So the context, in which Paul is not talking about any covenent at all, is not relevant?   That's "too literal" to just read what Paul is saying to the Corinthian church in its context (what is a lawful marriage)?  

That's just not what a Christian can do when he reads the Scripture.   That's what Mormons do.  They read in all their outlandish theology in to the text instead of taking what the verse means in its context.

----------


## Eagles' Wings

> ... the affirmation of equal ultimacy and rejection of common grace...


Are there many Reformed who take these positions, CL?

----------


## Christian Liberty

> Are there many Reformed who take these positions, CL?

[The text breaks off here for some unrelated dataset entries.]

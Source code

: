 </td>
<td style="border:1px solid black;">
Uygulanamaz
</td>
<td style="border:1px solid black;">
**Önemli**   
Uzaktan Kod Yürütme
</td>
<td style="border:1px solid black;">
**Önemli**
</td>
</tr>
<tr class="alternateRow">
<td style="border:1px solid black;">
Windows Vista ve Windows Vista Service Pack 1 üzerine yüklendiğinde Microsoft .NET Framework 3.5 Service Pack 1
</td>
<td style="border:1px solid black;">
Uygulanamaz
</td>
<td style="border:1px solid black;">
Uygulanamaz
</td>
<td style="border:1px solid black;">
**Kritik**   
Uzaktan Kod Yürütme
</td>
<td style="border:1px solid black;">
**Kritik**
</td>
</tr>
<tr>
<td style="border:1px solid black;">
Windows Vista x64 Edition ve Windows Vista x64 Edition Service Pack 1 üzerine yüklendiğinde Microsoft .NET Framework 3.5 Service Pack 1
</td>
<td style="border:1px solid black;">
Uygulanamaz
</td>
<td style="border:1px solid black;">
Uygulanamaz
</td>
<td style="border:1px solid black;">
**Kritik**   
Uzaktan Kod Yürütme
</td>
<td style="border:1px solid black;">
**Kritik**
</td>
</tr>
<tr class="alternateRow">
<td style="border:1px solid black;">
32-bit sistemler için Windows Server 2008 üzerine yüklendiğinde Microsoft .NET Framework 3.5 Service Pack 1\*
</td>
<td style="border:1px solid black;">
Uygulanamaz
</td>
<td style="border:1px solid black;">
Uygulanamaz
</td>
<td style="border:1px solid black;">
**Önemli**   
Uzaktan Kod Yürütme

No but I think the PRC does.  At the least the PRC would deny common grace.  I know Nang would as well. I disagree because of Matthew 5:43-47




> So the context, in which Paul is not talking about any covenent at all, is not relevant?   That's "too literal" to just read what Paul is saying to the Corinthian church in its context (what is a lawful marriage)?  
> 
> That's just not what a Christian can do when he reads the Scripture.   That's what Mormons do.  They read in all their outlandish theology in to the text instead of taking what the verse means in its context.


Look to the greater context of all of scripture and draw proper implications.

----------


## Eagles' Wings

> No but I think the PRC does.  At the least the PRC would deny common grace.  I know Nang would as well. I disagree because of Matthew 5:43-47


I've never even seen the phrase equal ultimacy in PRC articles, but there may be some.  Denying common grace makes sense to me.  

Robert Harbauch, writing for a PRC publication

"Then what, in effect, is an affront to this doctrine of God's holiness is the human invention of "common grace." This philosophy is an insult to the very nature of God, especially in the property of His holiness, since that virtue is the glory of every perfection of His being. God in His holy nature has an infinite and transcendent separation from the creature, but especially from the fallen creature, while at the same time He enjoys an exclusive separation (dedication) unto Himself. His own absolute (incommunicable) holiness is the innate property of His being and the rule of all His actions, but "common grace" makes God by nature common. It makes Him something other than God. It blunts and blurs the sharp, clear, beautiful facets of His holiness we see in His transcendental separateness, inaccessibility (I Tim. 6:16), and inapproachability.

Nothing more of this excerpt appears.